__PROMPT__: Word for word, print each record, dropping any image it holds.

++++++++

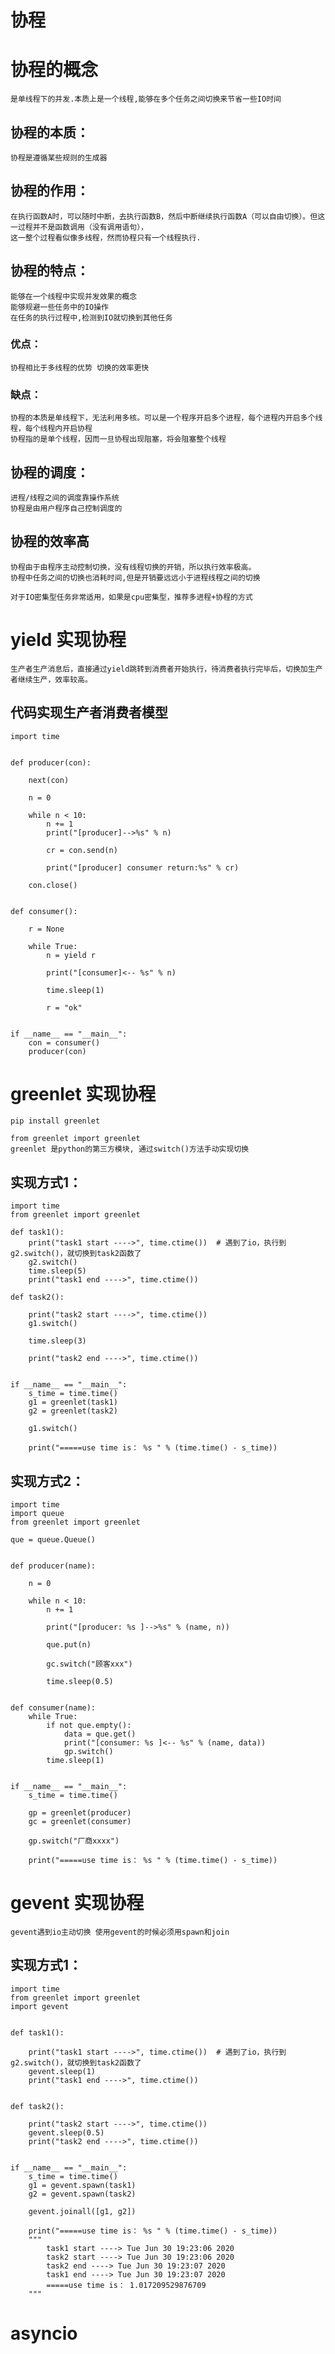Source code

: # 协程

# 协程的概念
    
    是单线程下的并发.本质上是一个线程,能够在多个任务之间切换来节省一些IO时间
    
## 协程的本质：
    
    协程是遵循某些规则的生成器
    
## 协程的作用：
    
    在执行函数A时，可以随时中断，去执行函数B，然后中断继续执行函数A（可以自由切换）。但这一过程并不是函数调用（没有调用语句），
    这一整个过程看似像多线程，然而协程只有一个线程执行.
    
## 协程的特点：
    能够在一个线程中实现并发效果的概念
    能够规避一些任务中的IO操作
    在任务的执行过程中,检测到IO就切换到其他任务
 
### 优点：
    协程相比于多线程的优势 切换的效率更快
### 缺点：
    协程的本质是单线程下，无法利用多核。可以是一个程序开启多个进程，每个进程内开启多个线程，每个线程内开启协程
    协程指的是单个线程，因而一旦协程出现阻塞，将会阻塞整个线程

## 协程的调度：
    进程/线程之间的调度靠操作系统
    协程是由用户程序自己控制调度的
    
## 协程的效率高
    协程由于由程序主动控制切换，没有线程切换的开销，所以执行效率极高。
    协程中任务之间的切换也消耗时间,但是开销要远远小于进程线程之间的切换
    
    对于IO密集型任务非常适用，如果是cpu密集型，推荐多进程+协程的方式
    

# yield 实现协程
    
    生产者生产消息后，直接通过yield跳转到消费者开始执行，待消费者执行完毕后，切换加生产者继续生产，效率较高。
    
## 代码实现生产者消费者模型
    import time
    
    
    def producer(con):
    
        next(con)
    
        n = 0
    
        while n < 10:
            n += 1
            print("[producer]-->%s" % n)
    
            cr = con.send(n)
    
            print("[producer] consumer return:%s" % cr)
    
        con.close()
    
    
    def consumer():
    
        r = None
    
        while True:
            n = yield r
    
            print("[consumer]<-- %s" % n)
    
            time.sleep(1)
    
            r = "ok"
    
    
    if __name__ == "__main__":
        con = consumer()
        producer(con)
        
        
# greenlet 实现协程
    pip install greenlet

    from greenlet import greenlet
    greenlet 是python的第三方模块, 通过switch()方法手动实现切换
## 实现方式1：
    import time
    from greenlet import greenlet
    
    def task1():
        print("task1 start ---->", time.ctime())  # 遇到了io，执行到 g2.switch()，就切换到task2函数了
        g2.switch()
        time.sleep(5)
        print("task1 end ---->", time.ctime())
    
    def task2():
    
        print("task2 start ---->", time.ctime())
        g1.switch()
    
        time.sleep(3)
    
        print("task2 end ---->", time.ctime())
    
    
    if __name__ == "__main__":
        s_time = time.time()
        g1 = greenlet(task1)
        g2 = greenlet(task2)
    
        g1.switch()
    
        print("=====use time is： %s " % (time.time() - s_time))

## 实现方式2： 
    import time
    import queue
    from greenlet import greenlet
    
    que = queue.Queue()
    
    
    def producer(name):
    
        n = 0
    
        while n < 10:
            n += 1
    
            print("[producer: %s ]-->%s" % (name, n))
    
            que.put(n)
    
            gc.switch("顾客xxx")
    
            time.sleep(0.5)
    
    
    def consumer(name):
        while True:
            if not que.empty():
                data = que.get()
                print("[consumer: %s ]<-- %s" % (name, data))
                gp.switch()
            time.sleep(1)
    
    
    if __name__ == "__main__":
        s_time = time.time()
    
        gp = greenlet(producer)
        gc = greenlet(consumer)
    
        gp.switch("厂商xxxx")
    
        print("=====use time is： %s " % (time.time() - s_time))
        
# gevent 实现协程
    gevent遇到io主动切换 使用gevent的时候必须用spawn和join
## 实现方式1：
    import time
    from greenlet import greenlet
    import gevent
    
    
    def task1():
    
        print("task1 start ---->", time.ctime())  # 遇到了io，执行到 g2.switch()，就切换到task2函数了
        gevent.sleep(1)
        print("task1 end ---->", time.ctime())
    
    
    def task2():
    
        print("task2 start ---->", time.ctime())
        gevent.sleep(0.5)
        print("task2 end ---->", time.ctime())
    
    
    if __name__ == "__main__":
        s_time = time.time()
        g1 = gevent.spawn(task1)
        g2 = gevent.spawn(task2)
    
        gevent.joinall([g1, g2])
    
        print("=====use time is： %s " % (time.time() - s_time))
        """
            task1 start ----> Tue Jun 30 19:23:06 2020
            task2 start ----> Tue Jun 30 19:23:06 2020
            task2 end ----> Tue Jun 30 19:23:07 2020
            task1 end ----> Tue Jun 30 19:23:07 2020
            =====use time is： 1.017209529876709 
        """
        
# asyncio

++++++++

__RESULT OF THIS TASK__:
Source code

: # 协程

# 协程的概念
    
    是单线程下的并发.本质上是一个线程,能够在多个任务之间切换来节省一些IO时间
    
## 协程的本质：
    
    协程是遵循某些规则的生成器
    
## 协程的作用：
    
    在执行函数A时，可以随时中断，去执行函数B，然后中断继续执行函数A（可以自由切换）。但这一过程并不是函数调用（没有调用语句），
    这一整个过程看似像多线程，然而协程只有一个线程执行.
    
## 协程的特点：
    能够在一个线程中实现并发效果的概念
    能够规避一些任务中的IO操作
    在任务的执行过程中,检测到IO就切换到其他任务
 
### 优点：
    协程相比于多线程的优势 切换的效率更快
### 缺点：
    协程的本质是单线程下，无法利用多核。可以是一个程序开启多个进程，每个进程内开启多个线程，每个线程内开启协程
    协程指的是单个线程，因而一旦协程出现阻塞，将会阻塞整个线程

## 协程的调度：
    进程/线程之间的调度靠操作系统
    协程是由用户程序自己控制调度的
    
## 协程的效率高
    协程由于由程序主动控制切换，没有线程切换的开销，所以执行效率极高。
    协程中任务之间的切换也消耗时间,但是开销要远远小于进程线程之间的切换
    
    对于IO密集型任务非常适用，如果是cpu密集型，推荐多进程+协程的方式
    

# yield 实现协程
    
    生产者生产消息后，直接通过yield跳转到消费者开始执行，待消费者执行完毕后，切换加生产者继续生产，效率较高。
    
## 代码实现生产者消费者模型
    import time
    
    
    def producer(con):
    
        next(con)
    
        n = 0
    
        while n < 10:
            n += 1
            print("[producer]-->%s" % n)
    
            cr = con.send(n)
    
            print("[producer] consumer return:%s" % cr)
    
        con.close()
    
    
    def consumer():
    
        r = None
    
        while True:
            n = yield r
    
            print("[consumer]<-- %s" % n)
    
            time.sleep(1)
    
            r = "ok"
    
    
    if __name__ == "__main__":
        con = consumer()
        producer(con)
        
        
# greenlet 实现协程
    pip install greenlet

    from greenlet import greenlet
    greenlet 是python的第三方模块, 通过switch()方法手动实现切换
## 实现方式1：
    import time
    from greenlet import greenlet
    
    def task1():
        print("task1 start ---->", time.ctime())  # 遇到了io，执行到 g2.switch()，就切换到task2函数了
        g2.switch()
        time.sleep(5)
        print("task1 end ---->", time.ctime())
    
    def task2():
    
        print("task2 start ---->", time.ctime())
        g1.switch()
    
        time.sleep(3)
    
        print("task2 end ---->", time.ctime())
    
    
    if __name__ == "__main__":
        s_time = time.time()
        g1 = greenlet(task1)
        g2 = greenlet(task2)
    
        g1.switch()
    
        print("=====use time is： %s " % (time.time() - s_time))

## 实现方式2： 
    import time
    import queue
    from greenlet import greenlet
    
    que = queue.Queue()
    
    
    def producer(name):
    
        n = 0
    
        while n < 10:
            n += 1
    
            print("[producer: %s ]-->%s" % (name, n))
    
            que.put(n)
    
            gc.switch("顾客xxx")
    
            time.sleep(0.5)
    
    
    def consumer(name):
        while True:
            if not que.empty():
                data = que.get()
                print("[consumer: %s ]<-- %s" % (name, data))
                gp.switch()
            time.sleep(1)
    
    
    if __name__ == "__main__":
        s_time = time.time()
    
        gp = greenlet(producer)
        gc = greenlet(consumer)
    
        gp.switch("厂商xxxx")
    
        print("=====use time is： %s " % (time.time() - s_time))
        
# gevent 实现协程
    gevent遇到io主动切换 使用gevent的时候必须用spawn和join
## 实现方式1：
    import time
    from greenlet import greenlet
    import gevent
    
    
    def task1():
    
        print("task1 start ---->", time.ctime())  # 遇到了io，执行到 g2.switch()，就切换到task2函数了
        gevent.sleep(1)
        print("task1 end ---->", time.ctime())
    
    
    def task2():
    
        print("task2 start ---->", time.ctime())
        gevent.sleep(0.5)
        print("task2 end ---->", time.ctime())
    
    
    if __name__ == "__main__":
        s_time = time.time()
        g1 = gevent.spawn(task1)
        g2 = gevent.spawn(task2)
    
        gevent.joinall([g1, g2])
    
        print("=====use time is： %s " % (time.time() - s_time))
        """
            task1 start ----> Tue Jun 30 19:23:06 2020
            task2 start ----> Tue Jun 30 19:23:06 2020
            task2 end ----> Tue Jun 30 19:23:07 2020
            task1 end ----> Tue Jun 30 19:23:07 2020
            =====use time is： 1.017209529876709 
        """
        
# asyncio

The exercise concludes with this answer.